A/B Testing comprises of a set of cycles that one must follow sequentially in order to arrive at a realistic conclusion. In this section, we will talk in detail the steps of A/B Testing process that you can use to run tests on any website page −
Background research plays a critical role in A/B Testing. The initial step is to discover out the bounce rate of the website. This can be possible with the help of several widely available background research tools like Google Analytics and others.
Data from Google Analytics can assist you to discover visitor behaviors on the websites. It is always advisable to collect enough data from the site. Try to discover the pages with low conversion rates or high drop-off rates that can be further improved. Additionally calculate the number of visitors per day that are required to run this test on the website.
The next step is to set your business or conversion goals, which will help in understanding what the objective is. When that is done, then you can discover the metrics that determine whether or not a new version is more successful than its original version.
Once goal and metrics have been set for A/B Testing. The next step is to discover ideas on how to improve the original version and how to make it better than the current version. Once you have a list of thoughts, prioritize them in terms of expected impact and trouble of implementation.

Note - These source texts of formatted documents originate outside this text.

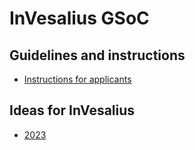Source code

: # InVesalius GSoC

## Guidelines and instructions

- [Instructions for applicants](https://github.com/invesalius/gsoc/blob/main/gsoc_application.md)

## Ideas for InVesalius

- [2023](https://github.com/invesalius/gsoc/blob/main/gsoc_2023_ideas.md)

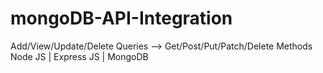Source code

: # mongoDB-API-Integration
Add/View/Update/Delete Queries --> Get/Post/Put/Patch/Delete Methods
Node JS | Express JS | MongoDB
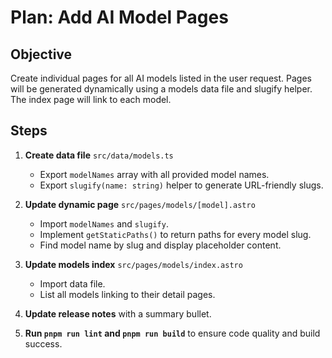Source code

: # Plan: Add AI Model Pages

## Objective
Create individual pages for all AI models listed in the user request. Pages will be generated dynamically using a models data file and slugify helper. The index page will link to each model.

## Steps
1. **Create data file** `src/data/models.ts`
   - Export `modelNames` array with all provided model names.
   - Export `slugify(name: string)` helper to generate URL-friendly slugs.

2. **Update dynamic page** `src/pages/models/[model].astro`
   - Import `modelNames` and `slugify`.
   - Implement `getStaticPaths()` to return paths for every model slug.
   - Find model name by slug and display placeholder content.

3. **Update models index** `src/pages/models/index.astro`
   - Import data file.
   - List all models linking to their detail pages.

4. **Update release notes** with a summary bullet.

5. **Run `pnpm run lint` and `pnpm run build`** to ensure code quality and build success.

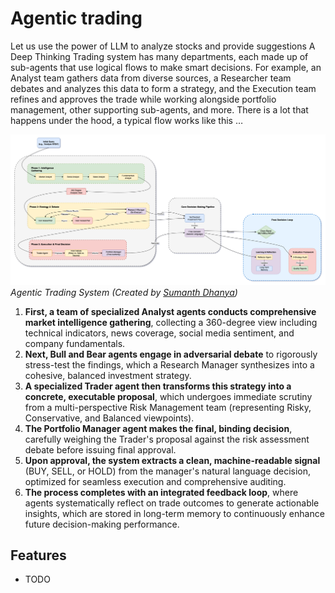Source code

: # Agentic trading

Let us use the power of LLM to analyze stocks and provide suggestions
A Deep Thinking Trading system has many departments, each made up of sub-agents that use logical flows to make smart decisions. For example, an Analyst team gathers data from diverse sources, a Researcher team debates and analyzes this data to form a strategy, and the Execution team refines and approves the trade while working alongside portfolio management, other supporting sub-agents, and more.
There is a lot that happens under the hood, a typical flow works like this …

![Multi-Agent Trading System.png](static/Multi-Agent%20Trading%20System.png)
_Agentic Trading System (Created by [Sumanth Dhanya](https://www.linkedin.com/in/sumanth-dhanya/))_


1. **First, a team of specialized Analyst agents conducts comprehensive market intelligence gathering**, collecting a 360-degree view including technical indicators, news coverage, social media sentiment, and company fundamentals.
2. **Next, Bull and Bear agents engage in adversarial debate** to rigorously stress-test the findings, which a Research Manager synthesizes into a cohesive, balanced investment strategy.
3. **A specialized Trader agent then transforms this strategy into a concrete, executable proposal**, which undergoes immediate scrutiny from a multi-perspective Risk Management team (representing Risky, Conservative, and Balanced viewpoints).
4. **The Portfolio Manager agent makes the final, binding decision**, carefully weighing the Trader's proposal against the risk assessment debate before issuing final approval.
5. **Upon approval, the system extracts a clean, machine-readable signal** (BUY, SELL, or HOLD) from the manager's natural language decision, optimized for seamless execution and comprehensive auditing.
6. **The process completes with an integrated feedback loop**, where agents systematically reflect on trade outcomes to generate actionable insights, which are stored in long-term memory to continuously enhance future decision-making performance.

## Features

* TODO

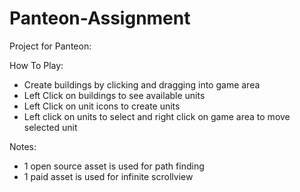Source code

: # Panteon-Assignment
Project for Panteon:

How To Play:
- Create buildings by clicking and dragging into game area
- Left Click on buildings to see available units
- Left Click on unit icons to create units
- Left click on units to select and right click on game area to move selected unit

Notes:
- 1 open source asset is used for path finding
- 1 paid asset is used for infinite scrollview
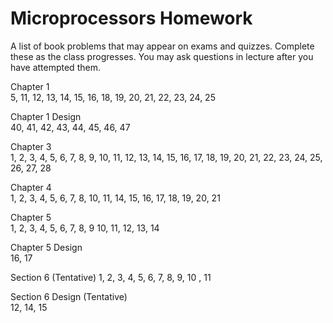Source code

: # Microprocessors Homework

A list of book problems that may appear on exams and quizzes.  Complete these as the class progresses.  You may ask questions in lecture after you have attempted them.  

Chapter 1   
5, 11, 12, 13, 14, 15, 16, 18, 19, 20, 21, 22, 23, 24, 25  

Chapter 1 Design    
40, 41, 42, 43, 44, 45, 46, 47   

Chapter 3    
1, 2, 3, 4, 5, 6, 7, 8, 9, 10, 11, 12, 13, 14, 15, 16, 17, 18, 19, 20, 21, 22, 23, 24, 25, 26, 27, 28

Chapter 4    
1, 2, 3, 4, 5, 6, 7, 8, 10, 11, 14, 15, 16, 17, 18, 19, 20, 21

Chapter 5    
1, 2, 3, 4, 5, 6, 7, 8, 9 10, 11, 12, 13, 14

Chapter 5 Design    
16, 17

Section 6 (Tentative)
1, 2, 3, 4, 5, 6, 7, 8, 9, 10 , 11

Section 6 Design (Tentative)  
12, 14, 15
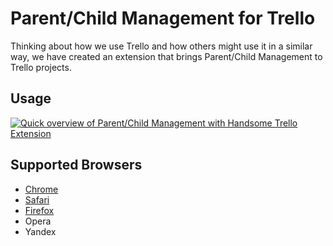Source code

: Parent/Child Management for Trello
==================================

Thinking about how we use Trello and how others might use it in a similar way, we have created an extension that brings Parent/Child Management to Trello projects.


## Usage

[![Quick overview of Parent/Child Management with Handsome Trello Extension][2]][1]

  [1]: https://youtu.be/H1VukfGrP7U
  [2]: http://cl.ly/image/2E2a1a1y2K0x/handsome_trello_preview.png



## Supported Browsers

* [Chrome](https://chrome.google.com/webstore/detail/parentchild-managment-for/flnpbgmiploomjgagfbcjlikpiehclld)
* [Safari](http://labs.handsome.is/trello/download/safari/handsome-trello-safari-extension-latest.safariextz)
* [Firefox](https://addons.mozilla.org/firefox/addon/parentchild-managment-for-trel/)
* Opera
* Yandex
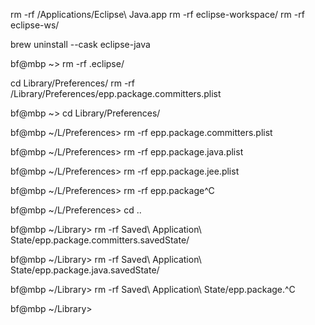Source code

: 

rm -rf /Applications/Eclipse\ Java.app
rm -rf eclipse-workspace/
rm -rf eclipse-ws/

brew uninstall --cask eclipse-java

bf@mbp ~> rm -rf .eclipse/


cd Library/Preferences/
rm -rf /Library/Preferences/epp.package.committers.plist



bf@mbp ~> cd Library/Preferences/

bf@mbp ~/L/Preferences> rm -rf epp.package.committers.plist 

bf@mbp ~/L/Preferences> rm -rf epp.package.java.plist 

bf@mbp ~/L/Preferences> rm -rf epp.package.jee.plist 

bf@mbp ~/L/Preferences> rm -rf epp.package^C

bf@mbp ~/L/Preferences> cd ..

bf@mbp ~/Library> rm -rf Saved\ Application\ State/epp.package.committers.savedState/

bf@mbp ~/Library> rm -rf Saved\ Application\ State/epp.package.java.savedState/

bf@mbp ~/Library> rm -rf Saved\ Application\ State/epp.package.^C

bf@mbp ~/Library>
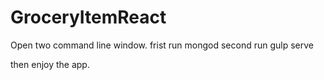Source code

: # GroceryItemReact

Open two command line window. 
frist run mongod
second run gulp serve

then enjoy the app.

For example, one of the most effective thing is to add pictures to a site, which will help in decreasing the bounce rate to some extent.
There are many A/B Testing tools in the market that has a visual editor to make these changes successfully. The key decision to perform A/B Testing successfully is by selecting the correct tool. Some of the most commonly available tools are −
There are various types of variations that can be applied to an object like using bullets, changing numbering of the key elements, changing the font and color, etc.
Present all the variations of your site or applications to the visitors. Their actions will be monitored for each and every variation. Besides, this visitor interaction for every variation is measured and compared to determine how a particular variation performs.
Once this experiment is finished, the next step is to analyze the results. A/B Testing tool will present the data from the experiment and will disclose you the difference between the performance and efficiency of various versions of a website page. It will also show if there is a important difference between variations with the help of mathematical methods and statistics.
For example, if the pictures on the website page have reduced the bounce rate, you can add in more pictures to increase the conversion. If you see no change in bounce rate because of this, return to the previous step to create a new hypothesis/variation to perform a new test.